Robert J Burns rob at robburns.com
Sun Feb 1 12:30:46 PST 2009


Hello 4All,

I've made some substantial progress on developing an HTML4All HTML  
specification/specifications. I've done a lot to re-factor the way  
HTML is framed: mostly to avoid the common confusion of technical  
terms (such as an HTML document which can mean an HTML document  
regardless of its serialized form or can mean a non-XHTML document),  
but I think there are many other benefits too. Based on earlier  
messages I sent to the HTML WG, I followed my own advice and separated  
the parsing from the vocabulary from the browser behavior. My thinking  
is that, other than parsing and the presentation of HTML vocabulary, I  
will mostly rely on referencing the HTML5 specification in terms of  
browser behavior. For the presentation of HTML vocabulary, I expect to  
describe that mostly in CSS terms (though there are some things that  
have no CSS analog) so any CSS conforming UA will be able to easily  
support the presentation of our HTML (which I'm modestly calling HTML  
4.1 for lack of another name).

-------------- next part --------------
A non-text attachment was scrubbed...
Name: HTML4AllStack.png
Type: image/png
Size: 39152 bytes
Desc: not available
URL: <http://wilbur.bytowninternet.com/pipermail/list_html4all.org/attachments/20090201/1e49c60d/attachment-0001.png>
-------------- next part --------------



Parsing:
The parsing adds many forward compatible features that Ian has  
rejected under the claim that no browser is going to make any changes  
to the parsing (so apparently we specify the incorrect parsing because  
we take the fatalist position that "oh well, no one will implement the  
HTML5 parsing algorithm anyway"). Some of the changes I added to the  
parsing algorithm are already supported in one browser or another. For  
example I added the WebKit behavior of allowing a self-closing tag on  
'script' elements with a 'src' attribute. I've also added support for  
new and unknown elements in the head which some browsers support  
(e.g., I think Opera off of the top of my head).
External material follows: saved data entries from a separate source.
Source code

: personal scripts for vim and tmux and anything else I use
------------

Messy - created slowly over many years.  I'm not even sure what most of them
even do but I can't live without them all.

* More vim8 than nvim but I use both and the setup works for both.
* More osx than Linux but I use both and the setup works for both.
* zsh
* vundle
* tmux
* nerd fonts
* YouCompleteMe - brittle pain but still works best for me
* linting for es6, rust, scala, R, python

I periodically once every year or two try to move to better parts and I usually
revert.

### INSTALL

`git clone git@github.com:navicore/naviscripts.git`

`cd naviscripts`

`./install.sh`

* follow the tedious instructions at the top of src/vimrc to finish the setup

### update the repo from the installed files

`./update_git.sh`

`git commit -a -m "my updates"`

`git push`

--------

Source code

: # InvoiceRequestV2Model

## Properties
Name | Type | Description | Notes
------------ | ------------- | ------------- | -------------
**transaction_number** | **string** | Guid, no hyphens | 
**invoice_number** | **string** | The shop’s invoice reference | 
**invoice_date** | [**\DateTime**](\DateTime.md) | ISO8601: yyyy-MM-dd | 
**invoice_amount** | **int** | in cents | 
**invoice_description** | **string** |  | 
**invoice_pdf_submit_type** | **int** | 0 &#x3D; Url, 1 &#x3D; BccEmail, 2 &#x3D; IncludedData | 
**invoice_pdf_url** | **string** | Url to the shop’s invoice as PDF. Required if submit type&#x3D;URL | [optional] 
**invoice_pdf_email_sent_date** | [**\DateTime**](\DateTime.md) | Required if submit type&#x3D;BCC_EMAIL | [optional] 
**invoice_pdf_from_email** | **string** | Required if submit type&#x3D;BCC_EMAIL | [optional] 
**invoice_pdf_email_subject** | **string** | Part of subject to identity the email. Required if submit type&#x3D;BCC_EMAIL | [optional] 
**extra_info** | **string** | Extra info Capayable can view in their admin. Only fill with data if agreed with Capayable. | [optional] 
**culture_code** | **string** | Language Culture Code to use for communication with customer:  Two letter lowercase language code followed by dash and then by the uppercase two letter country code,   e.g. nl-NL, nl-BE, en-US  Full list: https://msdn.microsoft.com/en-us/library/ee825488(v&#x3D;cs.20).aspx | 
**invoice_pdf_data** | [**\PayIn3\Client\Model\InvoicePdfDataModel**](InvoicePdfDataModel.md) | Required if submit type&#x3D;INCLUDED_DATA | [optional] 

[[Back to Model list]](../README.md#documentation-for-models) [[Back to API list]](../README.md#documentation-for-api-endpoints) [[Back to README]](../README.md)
I added namespace aware parsing to the parsing algorithm so that not  
only are 'html', 'mathml', and presumably 'svg' to be added to their  
respective namespaces, but any author declared namespace will also be  
added to the appropriate namespace. This namespace aware parsing is  
not all that different from IEs text/html parser (though IE admittedly  
is a bit less namespace aware in its resulting document).

I'm also in the process of explicitly adding the HTML4All elements to  
the parsing algorithm, though a browser implementing the parsing  
algorithm will automatically work with our newly added elements (which  
is the forward compatibility feature I added already).

Serialization:
In the spirit of separating implementation conformance from document  
conformance, the parsing algorithm is entirely about implementation  
conformance. Serialization on the other hand is entirely about  
document conformance (well except for serializing  
implementations :-) ). My goal is to have a canonical HTML  
serialization (what I'm calling cHTML with c for canonical) that  
basically follows the XHTML1.0 appendix C criteria and the new W3C  
Media Types note[1] with respect to HTML (and obviously not the  
script, DOM, and CSS criteria in that note). This serialization  
promotes what many of us insist are best practices in serialization.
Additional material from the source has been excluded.